Extreme Recruits Belie Republicans' Attempted Makeover
By Josh Kraushaar
For all the lip service given by Republicans to the party’s efforts to modernize its image, a quick look at the GOP’s standing in two must-win battlegrounds doesn’t paint a promising picture of their efforts. In Colorado and Virginia—the archetypes of suburban, demographically changing states—Republicans are barely contesting next year’s Senate races, are facing fresh setbacks in the two pivotal upcoming gubernatorial races, and are dealing with persistent issues recruiting new talent into the pipeline.
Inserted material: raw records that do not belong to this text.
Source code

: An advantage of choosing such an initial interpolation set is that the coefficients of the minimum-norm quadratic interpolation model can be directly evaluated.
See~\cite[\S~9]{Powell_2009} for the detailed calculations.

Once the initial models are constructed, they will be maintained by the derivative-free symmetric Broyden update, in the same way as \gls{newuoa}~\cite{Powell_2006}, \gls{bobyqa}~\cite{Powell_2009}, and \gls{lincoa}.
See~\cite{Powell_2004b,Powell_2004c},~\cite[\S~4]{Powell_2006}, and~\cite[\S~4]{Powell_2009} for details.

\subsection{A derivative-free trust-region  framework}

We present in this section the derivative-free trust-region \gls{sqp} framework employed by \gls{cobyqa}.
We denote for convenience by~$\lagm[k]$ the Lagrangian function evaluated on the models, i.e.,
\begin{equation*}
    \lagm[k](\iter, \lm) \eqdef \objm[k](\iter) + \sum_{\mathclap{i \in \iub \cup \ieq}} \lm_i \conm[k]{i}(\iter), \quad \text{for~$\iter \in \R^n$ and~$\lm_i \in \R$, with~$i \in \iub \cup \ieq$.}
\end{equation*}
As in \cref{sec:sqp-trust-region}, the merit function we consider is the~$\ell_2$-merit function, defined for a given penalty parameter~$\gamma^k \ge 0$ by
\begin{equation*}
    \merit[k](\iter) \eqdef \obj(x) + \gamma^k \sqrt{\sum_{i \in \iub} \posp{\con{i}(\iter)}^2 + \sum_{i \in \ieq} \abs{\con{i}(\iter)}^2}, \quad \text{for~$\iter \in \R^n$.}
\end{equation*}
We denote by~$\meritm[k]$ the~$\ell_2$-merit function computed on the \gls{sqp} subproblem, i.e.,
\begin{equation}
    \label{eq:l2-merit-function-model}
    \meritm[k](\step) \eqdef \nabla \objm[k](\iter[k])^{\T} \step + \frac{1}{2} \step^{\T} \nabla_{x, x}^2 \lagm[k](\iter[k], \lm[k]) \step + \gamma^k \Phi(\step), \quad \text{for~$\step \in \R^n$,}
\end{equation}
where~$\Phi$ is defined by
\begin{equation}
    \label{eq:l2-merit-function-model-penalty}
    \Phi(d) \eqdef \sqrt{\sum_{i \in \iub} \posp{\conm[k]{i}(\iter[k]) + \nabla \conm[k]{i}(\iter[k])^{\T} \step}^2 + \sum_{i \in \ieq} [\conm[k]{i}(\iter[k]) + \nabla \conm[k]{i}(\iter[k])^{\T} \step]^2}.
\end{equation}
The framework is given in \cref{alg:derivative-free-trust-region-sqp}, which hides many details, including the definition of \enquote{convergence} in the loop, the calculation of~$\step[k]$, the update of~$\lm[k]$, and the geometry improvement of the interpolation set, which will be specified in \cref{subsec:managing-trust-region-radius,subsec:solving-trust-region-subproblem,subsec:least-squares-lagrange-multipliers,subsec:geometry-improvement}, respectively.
The most glaring example took place earlier this month in Virginia, where Republican Party leaders nominated for lieutenant governor E.W. Jackson, a minister whose thunderous opposition to gay marriage and invective against Obama threaten to damage the Republican ticket. His emergence was enabled by party leaders opting to choose their statewide candidates at a convention filled with single-issue activists instead of through a primary involving a wider swath of Republican voters. The party’s gubernatorial nominee, Ken Cuccinelli, who engineered the convention process, is trying to downplay his socially conservative background, but is struggling to do so with his new ticket mate. Meanwhile, Republicans are empty-handed in next year’s Senate race against Sen. Mark Warner, not even entertaining the notion that term-limited Gov. Bob McDonnell could follow in his predecessor’s footsteps and pursue a congressional career.